The goal for Part 2 was straightforward: get their Linux desktops prepared for game streaming, including integrating their existing cameras and audio equipment.
Admittedly, the Linus Tech Tips team may have more exotic setups than yours or mine. And while they did slam into several minor hurdles, both of them ultimately ended up with a quality stream.
sudo apt-get confusion
But one glaring issue came into focus along the way, and it has nothing to do with a user’s technical prowess. It has everything to do with fragmentation and misinformation.
Part 1 of this video series depicted Linus having a disaster of a time with System 76’s Pop OS. Let me summarize the end result for you:
Let’s not dwell on that today, though. System76 immediately patched that unfortunate bug, removing the possibility for that to happen to anyone else. (By the way, KDE now also prevents users from removing the Plasma desktop).
The takeaway is that Linus cut his teeth on a Debian/Ubuntu-based distribution. And since he used the command line, he got a crash course with the Apt package manager.
Linus, however, has since switched to Manjaro. As an Arch-based Linux distribution, it uses a completely different package manager called pacman. So when it came time to install OBS Studio (the gold standard for streaming and video capture), he opened a terminal window and innocently typed:
sudo apt-get obs-studio
Anyone who’s distro-hopped or is proficient in the way of CLI-fu is probably groaning, but that’s an honest, reasonable mistake! It underscores the need for a more harmonious solution to software installation across the Linux ecosystem.

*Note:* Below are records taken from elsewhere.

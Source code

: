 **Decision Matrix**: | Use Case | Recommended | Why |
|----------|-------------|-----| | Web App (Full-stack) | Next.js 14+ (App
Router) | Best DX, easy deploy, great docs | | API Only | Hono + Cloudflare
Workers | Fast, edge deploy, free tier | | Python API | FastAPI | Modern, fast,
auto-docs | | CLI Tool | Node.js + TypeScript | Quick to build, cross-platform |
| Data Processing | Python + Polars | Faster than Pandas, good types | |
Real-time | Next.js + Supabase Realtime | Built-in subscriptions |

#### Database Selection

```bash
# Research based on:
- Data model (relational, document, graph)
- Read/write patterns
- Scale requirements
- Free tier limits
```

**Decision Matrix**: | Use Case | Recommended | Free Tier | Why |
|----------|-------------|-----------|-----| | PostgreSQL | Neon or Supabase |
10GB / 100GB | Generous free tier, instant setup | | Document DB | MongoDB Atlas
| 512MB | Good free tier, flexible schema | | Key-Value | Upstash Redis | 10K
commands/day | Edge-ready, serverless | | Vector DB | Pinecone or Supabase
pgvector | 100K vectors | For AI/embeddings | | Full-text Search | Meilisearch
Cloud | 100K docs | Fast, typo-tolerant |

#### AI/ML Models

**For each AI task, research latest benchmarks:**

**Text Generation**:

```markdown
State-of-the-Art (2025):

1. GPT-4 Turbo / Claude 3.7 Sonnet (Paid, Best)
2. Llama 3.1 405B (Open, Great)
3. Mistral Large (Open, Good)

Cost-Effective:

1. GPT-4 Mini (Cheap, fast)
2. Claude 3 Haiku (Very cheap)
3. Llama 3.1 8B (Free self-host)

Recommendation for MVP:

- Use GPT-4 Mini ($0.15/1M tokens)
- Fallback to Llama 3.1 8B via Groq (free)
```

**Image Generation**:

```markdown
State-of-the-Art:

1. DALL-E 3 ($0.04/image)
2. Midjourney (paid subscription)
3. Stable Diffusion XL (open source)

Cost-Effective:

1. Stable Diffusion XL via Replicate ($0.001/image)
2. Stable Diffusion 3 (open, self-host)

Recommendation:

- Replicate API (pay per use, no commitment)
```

The Linux Way: Pick Your Poison
Technically, there are no less than four separate ways to install OBS Studio on Manjaro. You can:
- Install it from the Snap store
- Install the Flatpak of OBS Studio
- Use the built-in package manager (via the GUI or via command line)
- You can install one of seven available versions (!) from the AUR (Arch User Repository)
On Windows and macOS, there is one common way to install OBS Studio. And that method represents the officially supported version of the software. (FYI: Only Mint and Ubuntu versions of OBS are officially supported.)
Complicating matters is that each installation method boasts its pros and cons, which vary considerably depending on who you ask.
Which leads us right into the next, even larger issue.
F*** You Nvidia!
Before we hit the 3-minute mark in the new LTT video, Linus bumps into another roadblock. The version of OBS Studio he installed from Manjaro’s software center lacks something crucial for Nvidia users: NVENC.
NVENC takes advantage of purpose-built hardware inside modern GeForce graphics cards. It’s an excellent solution for streamers and content creators because it effortlessly encodes video for streaming and recording. And it does so without your CPU bearing the load.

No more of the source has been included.